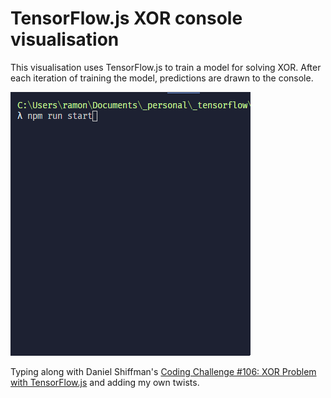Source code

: # TensorFlow.js XOR console visualisation
This visualisation uses TensorFlow.js to train a model for solving XOR. After each iteration of training the model, predictions are drawn to the console.

![sample image](./img/sample.gif)


Typing along with Daniel Shiffman's [Coding Challenge #106: XOR Problem with TensorFlow.js](https://www.youtube.com/watch?v=N3ZnNa01BPM) and adding my own twists.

┄┄┄┄┄┄┄┄┄┄

Task instructions
Copy each line of the listing that holds the word "TensorFlow".

Answer box
: # TensorFlow.js XOR console visualisation
This visualisation uses TensorFlow.js to train a model for solving XOR. After each iteration of training the model, predictions are drawn to the console.
Typing along with Daniel Shiffman's [Coding Challenge #106: XOR Problem with TensorFlow.js](https://www.youtube.com/watch?v=N3ZnNa01BPM) and adding my own twists.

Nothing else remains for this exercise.